Организаторы выставки предвкушали скандал, и куратор довольствовался тем, что повторял
сакральную формулу: «Искусство не может быть аморальным». Однако лишиться всякой сдержанности и стыда — это не аморально, это опасно.
Это значит забыть, что слово «непристойный» («obscene» во французском) происходит от латинского obscenus, означающим «плохое предзнаменование» — знак будущей опасности.
В 1920-е годы крупному торговцу картинами Рене Женпелю в Берлине попались на глаза работы немецких экспрессионистов, и у него появилось дурное предчувствие — он решил, что они не предвещают ничего хорошего. «Под идеей, наивно названной „любовью“, человеческое воображение способно подразумевать самое ужасное, даже пляску смерти, исполненную трупами на стенах оссуария»3 — что не замедлило подтвердиться появлением концентрационного лагеря в Нойенгамме (где Женпелю суждено было умереть 1 января 1945 года). Надо отметить, что до недавнего времени молодые художники использовали для своих работ только трупы животных, законсервированные в формалине, а в отношении человека довольствовались простыми анатомическими муляжами.
Однако это было исправлено в 1998 году на выставке «Миры тела» в Музее техники и труда в Мангейме. 780 тысяч посетителей пришли посмотреть на 200 человеческих трупов в проекте некоего Гюнтера фон Хагенса.
Немецкий анатом изобрел средство для того, чтобы сохранять мертвое тело и с помощью пластификатора создавать из него скульптуры.

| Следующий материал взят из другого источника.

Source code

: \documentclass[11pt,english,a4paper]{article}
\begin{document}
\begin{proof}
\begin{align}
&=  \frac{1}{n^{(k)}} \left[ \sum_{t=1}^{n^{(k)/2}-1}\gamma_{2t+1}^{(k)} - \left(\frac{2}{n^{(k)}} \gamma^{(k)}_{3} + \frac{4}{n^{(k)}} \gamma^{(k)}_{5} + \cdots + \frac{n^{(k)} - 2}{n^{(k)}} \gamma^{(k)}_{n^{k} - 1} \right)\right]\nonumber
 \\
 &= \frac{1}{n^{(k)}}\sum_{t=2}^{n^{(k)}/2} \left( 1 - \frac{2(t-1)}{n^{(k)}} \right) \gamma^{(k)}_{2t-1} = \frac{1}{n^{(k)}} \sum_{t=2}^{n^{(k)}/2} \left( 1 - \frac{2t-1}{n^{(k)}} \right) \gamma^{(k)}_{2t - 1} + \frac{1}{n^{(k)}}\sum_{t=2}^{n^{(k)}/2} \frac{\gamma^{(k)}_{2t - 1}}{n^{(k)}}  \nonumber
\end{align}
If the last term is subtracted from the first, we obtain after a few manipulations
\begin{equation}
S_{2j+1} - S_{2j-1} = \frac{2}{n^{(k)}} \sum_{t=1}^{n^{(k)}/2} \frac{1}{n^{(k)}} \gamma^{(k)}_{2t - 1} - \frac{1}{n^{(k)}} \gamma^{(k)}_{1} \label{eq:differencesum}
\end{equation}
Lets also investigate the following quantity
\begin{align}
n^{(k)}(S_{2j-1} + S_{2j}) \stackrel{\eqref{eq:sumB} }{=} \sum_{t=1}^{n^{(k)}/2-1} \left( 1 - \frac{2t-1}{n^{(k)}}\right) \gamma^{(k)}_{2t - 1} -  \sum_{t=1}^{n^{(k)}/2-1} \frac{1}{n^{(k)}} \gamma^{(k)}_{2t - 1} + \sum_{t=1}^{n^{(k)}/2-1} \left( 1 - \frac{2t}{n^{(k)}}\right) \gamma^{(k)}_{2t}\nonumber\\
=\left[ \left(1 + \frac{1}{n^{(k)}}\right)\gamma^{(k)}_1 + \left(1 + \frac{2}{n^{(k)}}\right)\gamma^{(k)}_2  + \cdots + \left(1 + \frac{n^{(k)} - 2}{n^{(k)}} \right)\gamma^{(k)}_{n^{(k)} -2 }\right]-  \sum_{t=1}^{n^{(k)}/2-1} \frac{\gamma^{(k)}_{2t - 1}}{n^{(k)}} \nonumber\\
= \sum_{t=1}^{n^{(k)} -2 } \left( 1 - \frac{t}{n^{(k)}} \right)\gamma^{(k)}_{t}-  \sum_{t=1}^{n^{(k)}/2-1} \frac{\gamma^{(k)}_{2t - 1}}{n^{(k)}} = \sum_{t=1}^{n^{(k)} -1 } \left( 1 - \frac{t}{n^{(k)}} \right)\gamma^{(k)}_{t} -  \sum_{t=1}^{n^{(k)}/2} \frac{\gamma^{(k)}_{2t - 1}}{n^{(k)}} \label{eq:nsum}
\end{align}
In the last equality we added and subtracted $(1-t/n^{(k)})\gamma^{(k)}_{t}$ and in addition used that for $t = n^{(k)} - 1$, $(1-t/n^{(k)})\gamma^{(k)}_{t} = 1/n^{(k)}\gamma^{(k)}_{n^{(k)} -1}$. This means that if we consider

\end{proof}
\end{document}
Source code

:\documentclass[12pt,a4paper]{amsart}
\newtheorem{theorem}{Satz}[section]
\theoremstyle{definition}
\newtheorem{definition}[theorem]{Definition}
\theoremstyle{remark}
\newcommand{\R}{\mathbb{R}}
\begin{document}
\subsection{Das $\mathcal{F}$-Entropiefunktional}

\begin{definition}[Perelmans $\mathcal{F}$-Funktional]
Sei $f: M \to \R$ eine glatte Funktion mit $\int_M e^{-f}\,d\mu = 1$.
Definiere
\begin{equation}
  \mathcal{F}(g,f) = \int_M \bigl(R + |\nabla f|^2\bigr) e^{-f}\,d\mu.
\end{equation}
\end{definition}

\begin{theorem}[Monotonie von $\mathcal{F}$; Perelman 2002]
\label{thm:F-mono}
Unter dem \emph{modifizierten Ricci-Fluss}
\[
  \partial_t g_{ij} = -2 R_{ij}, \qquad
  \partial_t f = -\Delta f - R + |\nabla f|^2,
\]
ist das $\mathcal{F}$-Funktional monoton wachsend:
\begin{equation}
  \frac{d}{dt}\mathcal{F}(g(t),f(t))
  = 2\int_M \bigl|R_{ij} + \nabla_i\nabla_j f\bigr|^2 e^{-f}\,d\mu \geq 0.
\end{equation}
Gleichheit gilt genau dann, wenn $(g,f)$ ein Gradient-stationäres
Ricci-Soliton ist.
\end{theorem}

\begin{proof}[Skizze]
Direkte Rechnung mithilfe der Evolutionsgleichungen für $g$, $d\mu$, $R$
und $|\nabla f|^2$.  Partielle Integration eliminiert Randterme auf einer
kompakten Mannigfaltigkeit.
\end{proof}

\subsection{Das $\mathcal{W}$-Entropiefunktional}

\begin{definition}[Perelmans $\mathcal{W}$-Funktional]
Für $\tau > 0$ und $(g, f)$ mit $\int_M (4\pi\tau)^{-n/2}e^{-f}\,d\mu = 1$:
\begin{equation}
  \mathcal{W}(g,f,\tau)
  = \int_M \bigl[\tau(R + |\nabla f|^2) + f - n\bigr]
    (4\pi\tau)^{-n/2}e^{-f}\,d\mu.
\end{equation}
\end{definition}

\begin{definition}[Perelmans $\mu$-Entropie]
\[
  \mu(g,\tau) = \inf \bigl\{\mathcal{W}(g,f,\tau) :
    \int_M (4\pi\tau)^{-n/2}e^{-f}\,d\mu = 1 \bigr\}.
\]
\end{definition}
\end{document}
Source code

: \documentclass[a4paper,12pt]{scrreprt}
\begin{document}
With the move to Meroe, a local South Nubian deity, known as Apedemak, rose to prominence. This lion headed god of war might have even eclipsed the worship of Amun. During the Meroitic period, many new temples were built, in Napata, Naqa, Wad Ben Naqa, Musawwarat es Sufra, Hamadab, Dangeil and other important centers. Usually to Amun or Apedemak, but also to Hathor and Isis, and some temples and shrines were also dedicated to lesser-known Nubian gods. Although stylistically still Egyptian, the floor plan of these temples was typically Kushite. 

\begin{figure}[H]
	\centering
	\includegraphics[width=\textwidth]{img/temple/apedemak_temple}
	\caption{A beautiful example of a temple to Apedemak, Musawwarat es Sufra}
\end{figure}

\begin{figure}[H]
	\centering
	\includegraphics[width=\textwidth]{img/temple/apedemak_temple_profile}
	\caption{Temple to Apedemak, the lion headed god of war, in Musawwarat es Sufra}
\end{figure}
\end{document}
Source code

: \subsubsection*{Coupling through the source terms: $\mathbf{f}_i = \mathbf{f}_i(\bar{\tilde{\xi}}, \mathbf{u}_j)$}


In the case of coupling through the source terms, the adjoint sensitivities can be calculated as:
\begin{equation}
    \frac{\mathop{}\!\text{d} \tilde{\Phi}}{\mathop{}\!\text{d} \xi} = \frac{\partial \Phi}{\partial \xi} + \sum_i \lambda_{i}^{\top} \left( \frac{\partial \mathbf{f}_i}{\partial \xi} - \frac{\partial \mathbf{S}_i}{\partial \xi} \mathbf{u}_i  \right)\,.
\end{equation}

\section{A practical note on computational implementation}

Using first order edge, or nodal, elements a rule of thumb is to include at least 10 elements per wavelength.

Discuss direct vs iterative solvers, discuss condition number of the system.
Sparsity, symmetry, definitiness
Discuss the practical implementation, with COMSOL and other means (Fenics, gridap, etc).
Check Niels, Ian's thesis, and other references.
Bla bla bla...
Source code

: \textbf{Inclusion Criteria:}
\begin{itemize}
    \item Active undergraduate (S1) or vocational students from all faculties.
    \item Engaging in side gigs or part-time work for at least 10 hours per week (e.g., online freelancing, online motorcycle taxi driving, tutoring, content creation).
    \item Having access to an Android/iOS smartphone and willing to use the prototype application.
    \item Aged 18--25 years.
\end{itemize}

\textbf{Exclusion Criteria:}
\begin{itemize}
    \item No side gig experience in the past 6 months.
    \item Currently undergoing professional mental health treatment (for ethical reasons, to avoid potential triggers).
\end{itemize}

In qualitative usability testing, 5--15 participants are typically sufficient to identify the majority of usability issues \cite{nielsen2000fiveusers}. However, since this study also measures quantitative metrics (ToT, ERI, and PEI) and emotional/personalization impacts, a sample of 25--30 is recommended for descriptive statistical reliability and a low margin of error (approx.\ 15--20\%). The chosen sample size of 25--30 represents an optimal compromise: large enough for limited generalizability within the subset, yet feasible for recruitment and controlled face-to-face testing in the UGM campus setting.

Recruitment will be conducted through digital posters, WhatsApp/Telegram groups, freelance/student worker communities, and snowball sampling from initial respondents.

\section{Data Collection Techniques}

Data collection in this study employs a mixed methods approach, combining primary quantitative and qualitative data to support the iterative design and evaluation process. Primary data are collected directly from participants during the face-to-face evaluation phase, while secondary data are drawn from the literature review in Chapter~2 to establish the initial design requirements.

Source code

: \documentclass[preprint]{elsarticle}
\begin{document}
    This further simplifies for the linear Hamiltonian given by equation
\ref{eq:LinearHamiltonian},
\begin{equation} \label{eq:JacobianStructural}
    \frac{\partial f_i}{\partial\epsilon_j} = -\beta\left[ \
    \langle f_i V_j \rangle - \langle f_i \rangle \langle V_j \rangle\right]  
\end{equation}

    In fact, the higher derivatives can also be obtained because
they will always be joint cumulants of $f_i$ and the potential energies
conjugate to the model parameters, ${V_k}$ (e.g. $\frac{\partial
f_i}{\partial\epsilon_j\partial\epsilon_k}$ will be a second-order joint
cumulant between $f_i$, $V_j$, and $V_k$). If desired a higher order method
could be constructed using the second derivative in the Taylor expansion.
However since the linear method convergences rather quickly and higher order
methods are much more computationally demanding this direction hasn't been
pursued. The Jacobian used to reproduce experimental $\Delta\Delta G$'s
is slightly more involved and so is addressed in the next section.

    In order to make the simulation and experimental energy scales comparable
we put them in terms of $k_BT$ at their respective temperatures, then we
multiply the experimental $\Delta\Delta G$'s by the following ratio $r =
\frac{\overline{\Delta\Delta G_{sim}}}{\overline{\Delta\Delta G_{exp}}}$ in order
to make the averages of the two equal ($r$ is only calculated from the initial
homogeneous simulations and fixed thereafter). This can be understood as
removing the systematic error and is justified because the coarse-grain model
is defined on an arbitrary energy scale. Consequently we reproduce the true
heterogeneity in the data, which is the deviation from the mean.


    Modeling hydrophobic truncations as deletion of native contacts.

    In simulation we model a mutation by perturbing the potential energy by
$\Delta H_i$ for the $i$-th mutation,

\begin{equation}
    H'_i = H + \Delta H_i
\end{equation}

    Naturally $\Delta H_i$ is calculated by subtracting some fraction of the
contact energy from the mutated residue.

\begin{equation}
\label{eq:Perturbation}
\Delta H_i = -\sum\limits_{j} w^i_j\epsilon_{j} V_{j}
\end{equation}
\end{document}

На экспозиции люди со снятой кожей выглядели, как античные статуи, и потрясали своей кожей как трофеем; другие демонстрировали свои внутренности, имитируя «Венеру Милосскую с выдвижными ящиками» Сальвадора Дали.
В качестве объяснения доктор фон Хагенс повторил устоявшийся слоган: «Мы хотели бы снять оставшиеся табу».
Мы наблюдаем определенное смещение понятий и, оглядываясь назад, вскоре можно будет считать художниками авангарда не только немецких экспрессионистов, призывавших к убийству, но и некоторых их недооцененных современников, которым следовало бы занять свое место в весьма своеобразных коллекциях нашего столетия.
Например, Ильзе Кох, очень романтичная блондинка, которая в 1939 году остановила свой выбор на небольшой тенистой долине неподалеку от Веймара, именно там, где любил прогуливаться Гете и где он задумал своего Мефистофеля, духа, который отрицает все: "Вскоре начались работы и лагерь, разумеется, получил название дорогого поэту леса — «Бухенвальд».4 Та, кого позднее прозвали «Бухенвальдской сукой», конечно, не могла знать о гениальном методе доктора фон Хагенса, однако имела схожие эстетические устремления: она сдирала кожу со своих несчастных любовников и использовала ее для изготовления личных вещей: абажуров или портфелей.
«Прежде всего, художник жертвует свое тело» — сказал Поль Валери.
В 60-е годы венские акционисты решили последовать этому слогану буквально, сделав собственное тело материальной основой для работ.
После «месс» Германа Нитча, в которых он приносил в жертву животных, исполняя «кровавый и низкий» ритуал, примером наиболее экстремального акционизма остается акция Рудольфа Шварцкоглера. Он спровоцировал собственную смерть путем самокастрации, произведенной в качестве перформанса без зрителей, в замкнутом пространстве перед камерой.